His shrug is loose and slow. Jay is jerky and twitchy; the shrug is a decidedly non-Jay gesture. “Just thinking.” He reaches for a magazine inside his bag. The front is creased and covered in scribbled notes, drawings, and watermarks. The pages are dog-eared and torn on the edges, DIRT RAG emblazoned across the top in jagged green lettering.
“Jay,” Lucy begins, unsure of his mood and how to best phrase her thoughts. She looks over at Colin, satisfied that he’s sufficiently distracted. “Don’t either of you have that voice in your head saying that what you’re doing is crazy?”
“I do,” he says, then nods toward Colin. “He never has.”
Of course Colin picks that exact moment to look up from his book. “I never have what?”
“The self-preservation instinct. You never turn back from a hill or a jump. I’ve never seen you look at something and say, ‘I shouldn’t try that.’ It doesn’t mean you always land it, but you always try. You have no good angel on your shoulder.” Bending to his magazine, Jay adds quietly, “Only the devil.”
Colin laughs, and it feels like a fist squeezes Lucy’s heart.
Jay continues. “I can’t believe it went like it did at the lake.”
“How so?” Colin asks carefully.
Lucy starts to compile an apology to Jay, shifting words in her head to make the best, simplest statement, so he understands that she appreciates what he did more than he knows. She considers adding they would never ask it of him again, but the words feel slippery in her thoughts.
But instead of explaining his concern, Jay gives Colin a slow-growing smile. “It worked. I mean, look at you. You’re fine. It’s crazy that we can actually do this, and I’m over here just tripping out about it. I don’t know why more people don’t try. Makes me want to try.”
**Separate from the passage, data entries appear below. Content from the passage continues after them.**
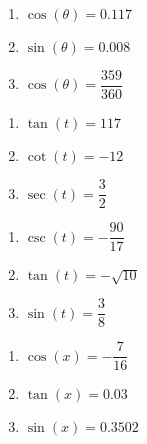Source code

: \documentclass{ximera}
\begin{document}
\begin{multicols}{3}

\begin{enumerate}

\setcounter{enumi}{\value{HW}}

\item $\cos(\theta) = 0.117$ 
\item $\sin(\theta) = 0.008$ 
\item $\cos(\theta) = \dfrac{359}{360}$

\setcounter{HW}{\value{enumi}}

\end{enumerate}

\end{multicols}

\begin{multicols}{3}

\begin{enumerate}

\setcounter{enumi}{\value{HW}}

\item $\tan(t) = 117$ 
\item $\cot(t) = -12$ 
\item $\sec(t) = \dfrac{3}{2}$

\setcounter{HW}{\value{enumi}}

\end{enumerate}

\end{multicols}

\begin{multicols}{3}

\begin{enumerate}

\setcounter{enumi}{\value{HW}}

\item $\csc(t) = -\dfrac{90}{17}$
\item $\tan(t) = -\sqrt{10}$ 
\item $\sin(t) = \dfrac{3}{8}$

\setcounter{HW}{\value{enumi}}

\end{enumerate}

\end{multicols}

\begin{multicols}{3}

\begin{enumerate}

\setcounter{enumi}{\value{HW}}

\item $\cos(x) = -\dfrac{7}{16}$
\item $\tan(x) = 0.03$ 
\item $\sin(x) = 0.3502$ 

\setcounter{HW}{\value{enumi}}

\end{enumerate}

\end{multicols}
\end{document}
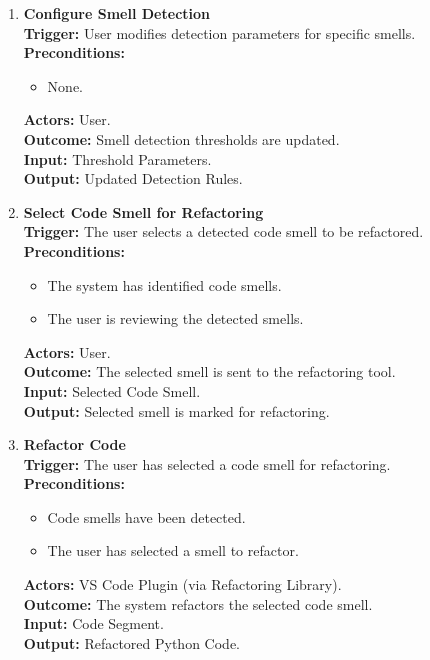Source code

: \documentclass[12pt]{article}
\begin{document}
\begin{enumerate}[label={\bf PUC \arabic*:}, wide=0pt, font=\itshape]
  \item \textbf{Configure Smell Detection} \\[2mm]
    \textbf{Trigger:} User modifies detection parameters for specific smells. \\[2mm]
    \textbf{Preconditions:}
    \begin{itemize}
      \item None.
    \end{itemize}
    \textbf{Actors:} User. \\
    \textbf{Outcome:} Smell detection thresholds are updated. \\
    \textbf{Input:} Threshold Parameters. \\
    \textbf{Output:} Updated Detection Rules.

  \item \textbf{Select Code Smell for Refactoring} \\[2mm]
    \textbf{Trigger:} The user selects a detected code smell to be refactored. \\[2mm]
    \textbf{Preconditions:}
    \begin{itemize}
      \item The system has identified code smells.
      \item The user is reviewing the detected smells.
    \end{itemize}
    \textbf{Actors:} User. \\
    \textbf{Outcome:} The selected smell is sent to the refactoring tool. \\
    \textbf{Input:} Selected Code Smell. \\
    \textbf{Output:} Selected smell is marked for refactoring.

  \item \textbf{Refactor Code} \\[2mm]
    \textbf{Trigger:} The user has selected a code smell for refactoring. \\[2mm]
    \textbf{Preconditions:}
    \begin{itemize}
      \item Code smells have been detected.
      \item The user has selected a smell to refactor.
    \end{itemize}
    \textbf{Actors:} VS Code Plugin (via Refactoring Library). \\
    \textbf{Outcome:} The system refactors the selected code smell. \\
    \textbf{Input:} Code Segment. \\
    \textbf{Output:} Refactored Python Code.


\end{enumerate}
\end{document}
Already nodding, Colin sweeps into the conversation, and the two of them are off a mile a minute, and although Lucy knows she should be worried, everything inside her surges with relief. Apparently, jumping in a frozen lake is like any other extreme sport. You think you’re going to die, but what you get is the adrenaline rush of your life.
She hates her reaction, hates her calm. She hates how much she wants Colin in the lake. She hates not understanding.
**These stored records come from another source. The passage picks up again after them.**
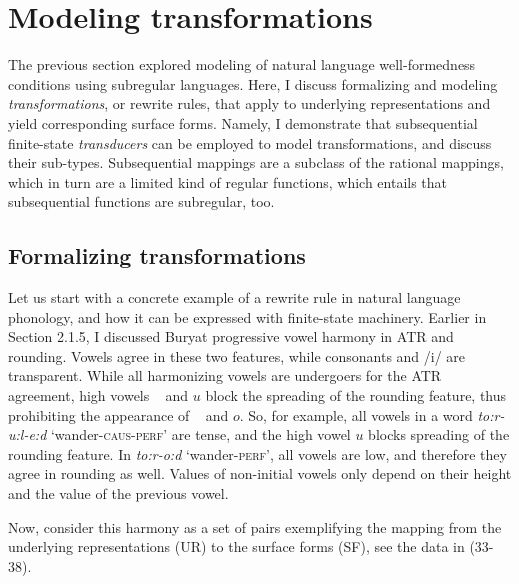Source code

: \section{Modeling transformations}
\label{modelingtransofrmationsection}

The previous section explored modeling of natural language well-formedness conditions using subregular languages.
Here, I discuss formalizing and modeling \emph{transformations}, or rewrite rules, that apply to underlying representations and yield corresponding surface forms.
Namely, I demonstrate that subsequential finite-state \emph{transducers} can be employed to model transformations, and discuss their sub-types.
Subsequential mappings are a subclass of the rational mappings, which in turn are a limited kind of regular functions, which entails that subsequential functions are subregular, too.


\subsection{Formalizing transformations}
\label{FSTforburyat}


Let us start with a concrete example of a rewrite rule in natural language phonology, and how it can be expressed with finite-state machinery.
Earlier in Section 2.1.5, I discussed Buryat progressive vowel harmony in ATR and rounding.
Vowels agree in these two features, while consonants and /i/ are transparent.
While all harmonizing vowels are undergoers for the ATR agreement, high vowels \textupsilon~ and $u$ block the spreading of the rounding feature, thus prohibiting the appearance of \textopeno~ and $o$.
So, for example, all vowels in a word \emph{to:r-u:l-e:d} `wander-\textsc{caus-perf}' are tense, and the high vowel $u$ blocks spreading of the rounding feature.
In \emph{to:r-o:d} `wander-\textsc{perf}', all vowels are low, and therefore they agree in rounding as well.
Values of non-initial vowels only depend on their height and the value of the previous vowel.

Now, consider this harmony as a set of pairs exemplifying the mapping from the underlying representations (UR) to the surface forms (SF), see the data in (33-38).

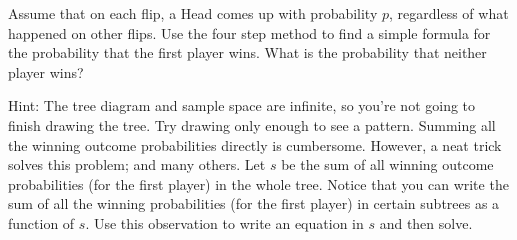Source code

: \documentclass[14pt]{extarticle}
\begin{document}
Assume that on each flip, a Head comes up with probability $p$, regardless of what happened on other flips. Use the four step method to find a simple formula for the probability that the first player wins. What is the probability that neither player wins?

Hint: The tree diagram and sample space are infinite, so you’re not going to finish drawing the tree. Try drawing only enough to see a pattern. Summing all the winning outcome probabilities directly is cumbersome. However, a neat trick solves this problem; and many others. Let $s$ be the sum of all winning outcome probabilities (for the first player) in the whole tree. Notice that you can write the sum of all the winning probabilities (for the first player) in certain subtrees as a function of $s$. Use this observation to write an equation in $s$ and then solve.
\end{document}
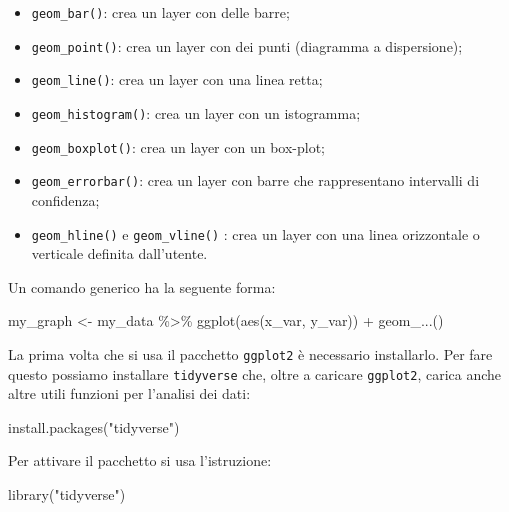 \documentclass[
]{memoir}
\newenvironment{Shaded}{\begin{snugshade}}{\end{snugshade}}
\newcommand{\FunctionTok}[1]{\textcolor[rgb]{0.00,0.00,0.00}{#1}}
\newcommand{\NormalTok}[1]{#1}
\newcommand{\OtherTok}[1]{\textcolor[rgb]{0.56,0.35,0.01}{#1}}
\newcommand{\SpecialCharTok}[1]{\textcolor[rgb]{0.00,0.00,0.00}{#1}}
\newcommand{\StringTok}[1]{\textcolor[rgb]{0.31,0.60,0.02}{#1}}
\theoremstyle{definition}
\theoremstyle{definition}
\theoremstyle{definition}
\theoremstyle{definition}
\theoremstyle{remark}
\begin{document}
\begin{itemize}
\item
  \texttt{geom\_bar()}: crea un layer con delle barre;
\item
  \texttt{geom\_point()}: crea un layer con dei punti (diagramma a dispersione);
\item
  \texttt{geom\_line()}: crea un layer con una linea retta;
\item
  \texttt{geom\_histogram()}: crea un layer con un istogramma;
\item
  \texttt{geom\_boxplot()}: crea un layer con un box-plot;
\item
  \texttt{geom\_errorbar()}: crea un layer con barre che rappresentano intervalli di confidenza;
\item
  \texttt{geom\_hline()} e \texttt{geom\_vline()} : crea un layer con una linea orizzontale o verticale definita dall'utente.
\end{itemize}

Un comando generico ha la seguente forma:

\begin{Shaded}
\begin{Highlighting}[]
\NormalTok{my\_graph }\OtherTok{\textless{}{-}}\NormalTok{ my\_data }\SpecialCharTok{\%\textgreater{}\%}
  \FunctionTok{ggplot}\NormalTok{(}\FunctionTok{aes}\NormalTok{(x\_var, y\_var)) }\SpecialCharTok{+}
  \FunctionTok{geom\_...}\NormalTok{()}
\end{Highlighting}
\end{Shaded}

La prima volta che si usa il pacchetto \texttt{ggplot2} è necessario installarlo. Per fare questo possiamo installare \texttt{tidyverse} che, oltre a caricare \texttt{ggplot2}, carica anche altre utili funzioni per l'analisi dei dati:

\begin{Shaded}
\begin{Highlighting}[]
\FunctionTok{install.packages}\NormalTok{(}\StringTok{"tidyverse"}\NormalTok{)}
\end{Highlighting}
\end{Shaded}

Per attivare il pacchetto si usa l'istruzione:

\begin{Shaded}
\begin{Highlighting}[]
\FunctionTok{library}\NormalTok{(}\StringTok{"tidyverse"}\NormalTok{)}
\end{Highlighting}
\end{Shaded}
\end{document}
So Lucy can’t listen to their fascinated planning; it feels too much like condoning their insanity. Instead, she pats Colin’s leg as she stands, telling him she’s going for a walk. Despite her internal struggle, she feels strength wrapping solidly around her bones, her muscles zip with vitality at the simple thought of seeing Colin go underwater, of meeting him on their trail. She wants to hide this strange, bounding strength from him but knows she can’t walk far enough to hide it from herself.
Was it because she died near the lake? Is that the connection for them? Maybe if she understood what happened to the other Guardians on campus, she’d know more about why she was back and why she can take Colin to her world. Colin’s little sister died on the school road, and her mother drove them all over a bridge, possibly trying to find her. Now that Colin knows how to find Lucy’s world, could it be different for them? Could they manage this strange balance in the world above and the one below? Where did Henry die, and is that where he goes when he’s gone?
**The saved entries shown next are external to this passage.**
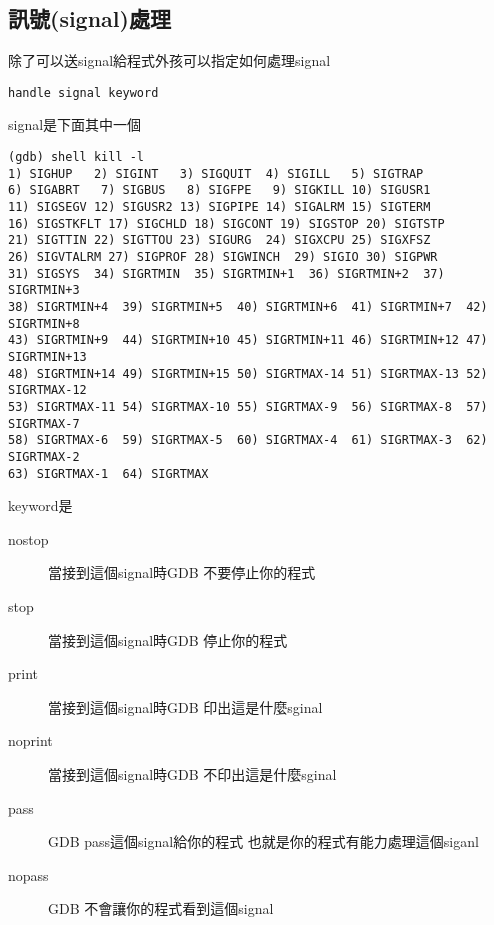   \subsection{訊號(signal)處理}
  除了可以送signal給程式外孩可以指定如何處理signal
	
  \begin{verbatim}
handle signal keyword
  \end{verbatim}
  signal是下面其中一個
  {\small \begin{verbatim}
(gdb) shell kill -l
1) SIGHUP   2) SIGINT   3) SIGQUIT  4) SIGILL   5) SIGTRAP
6) SIGABRT   7) SIGBUS   8) SIGFPE   9) SIGKILL 10) SIGUSR1
11) SIGSEGV 12) SIGUSR2 13) SIGPIPE 14) SIGALRM 15) SIGTERM
16) SIGSTKFLT 17) SIGCHLD 18) SIGCONT 19) SIGSTOP 20) SIGTSTP
21) SIGTTIN 22) SIGTTOU 23) SIGURG  24) SIGXCPU 25) SIGXFSZ
26) SIGVTALRM 27) SIGPROF 28) SIGWINCH  29) SIGIO 30) SIGPWR
31) SIGSYS  34) SIGRTMIN  35) SIGRTMIN+1  36) SIGRTMIN+2  37) SIGRTMIN+3
38) SIGRTMIN+4  39) SIGRTMIN+5  40) SIGRTMIN+6  41) SIGRTMIN+7  42) SIGRTMIN+8
43) SIGRTMIN+9  44) SIGRTMIN+10 45) SIGRTMIN+11 46) SIGRTMIN+12 47) SIGRTMIN+13
48) SIGRTMIN+14 49) SIGRTMIN+15 50) SIGRTMAX-14 51) SIGRTMAX-13 52) SIGRTMAX-12
53) SIGRTMAX-11 54) SIGRTMAX-10 55) SIGRTMAX-9  56) SIGRTMAX-8  57) SIGRTMAX-7
58) SIGRTMAX-6  59) SIGRTMAX-5  60) SIGRTMAX-4  61) SIGRTMAX-3  62) SIGRTMAX-2
63) SIGRTMAX-1  64) SIGRTMAX  
\end{verbatim}
}
    keyword是
  \begin{description}
    \item [nostop] 當接到這個signal時GDB 不要停止你的程式
    \item [stop] 當接到這個signal時GDB 停止你的程式
    \item [print] 當接到這個signal時GDB 印出這是什麼sginal
    \item [noprint] 當接到這個signal時GDB 不印出這是什麼sginal
    \item [pass] GDB pass這個signal給你的程式 也就是你的程式有能力處理這個siganl
    \item [nopass] GDB 不會讓你的程式看到這個signal
  \end{description}
	

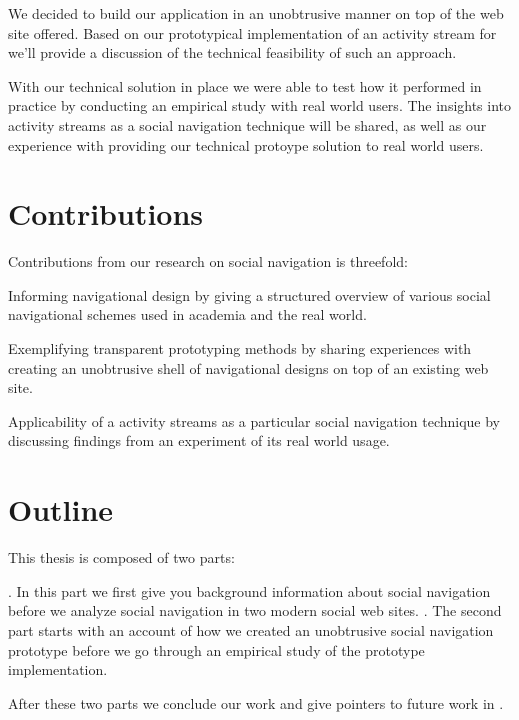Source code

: We decided to build our application in an unobtrusive manner on top of the
web site \urort{} offered.%
Based on our prototypical implementation of an activity stream for \urort{}
we'll provide a discussion of the technical feasibility of such an approach.

With our technical solution in place we were able to test how it performed in
practice by conducting an empirical study with real world users. The insights
into activity streams as a social navigation technique will be shared, as well
as our experience with providing our technical protoype solution to real world
users.

\section{Contributions}

Contributions from our research on social navigation is threefold:

\begin{enum}
  \item Informing navigational design by giving a structured overview of
    various social navigational schemes used in academia and the real world.
  \item Exemplifying transparent prototyping methods by sharing experiences
    with creating an unobtrusive shell of navigational designs on top of an
    existing web site.
  \item Applicability of a activity streams as a particular social navigation
    technique by discussing findings from an experiment of its real world
    usage.
\end{enum}

\section{Outline}

This thesis is composed of two parts:

\begin{enum}
  . In this part we first give you
    background information about social navigation before
    we analyze social navigation in two modern social web sites.
  . The second part starts
    with an account of how we created an unobtrusive social navigation
    prototype before we go through an empirical study of the prototype
    implementation.
\end{enum}

After these two parts we conclude our work and give pointers to future work
in .
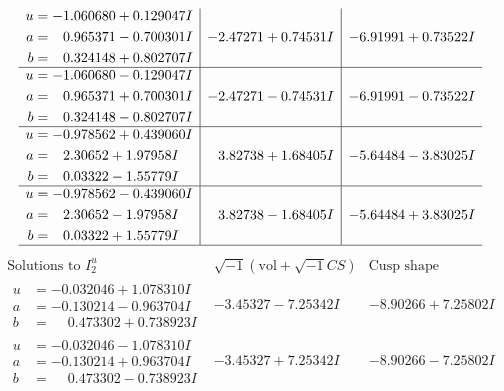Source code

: \documentclass[1p]{elsarticle_modified}
\theoremstyle{definition}
\newcommand{\I}{\sqrt{-1}}
\begin{document}
$$\begin{array}{c|c|c}
\begin{aligned}
u &= -1.060680 + 0.129047 I \\
a &= \phantom{-}0.965371 - 0.700301 I \\
b &= \phantom{-}0.324148 + 0.802707 I\end{aligned}
 & -2.47271 + 0.74531 I & -6.91991 + 0.73522 I \\ \hline\begin{aligned}
u &= -1.060680 - 0.129047 I \\
a &= \phantom{-}0.965371 + 0.700301 I \\
b &= \phantom{-}0.324148 - 0.802707 I\end{aligned}
 & -2.47271 - 0.74531 I & -6.91991 - 0.73522 I \\ \hline\begin{aligned}
u &= -0.978562 + 0.439060 I \\
a &= \phantom{-}2.30652 + 1.97958 I \\
b &= \phantom{-}0.03322 - 1.55779 I\end{aligned}
 & \phantom{-}3.82738 + 1.68405 I & -5.64484 - 3.83025 I \\ \hline\begin{aligned}
u &= -0.978562 - 0.439060 I \\
a &= \phantom{-}2.30652 - 1.97958 I \\
b &= \phantom{-}0.03322 + 1.55779 I\end{aligned}
 & \phantom{-}3.82738 - 1.68405 I & -5.64484 + 3.83025 I\\
 \hline 
 \end{array}$$\newpage$$\begin{array}{c|c|c}  
\text{Solutions to }I^u_{2}& \I (\text{vol} + \sqrt{-1}CS) & \text{Cusp shape}\\
 \hline 
\begin{aligned}
u &= -0.032046 + 1.078310 I \\
a &= -0.130214 - 0.963704 I \\
b &= \phantom{-}0.473302 + 0.738923 I\end{aligned}
 & -3.45327 - 7.25342 I & -8.90266 + 7.25802 I \\ \hline\begin{aligned}
u &= -0.032046 - 1.078310 I \\
a &= -0.130214 + 0.963704 I \\
b &= \phantom{-}0.473302 - 0.738923 I\end{aligned}
 & -3.45327 + 7.25342 I & -8.90266 - 7.25802 I \\ \hline\begin{aligned}

\end{aligned}
\end{array}$$
\end{document}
In the library, Lucy searches the archives for any information about Henry Moss. The name shows up in several places: for a dentist in Atlanta, a high school football star in Augusta. And then a story about a twenty-two-year-old college student from Billings killed by a hunter’s stray bullet while hiking deep in the woods of Saint O’s campus. Leaning back in her chair, she stares at the picture of Henry before he died, smiling at the camera with his trademark wide grin.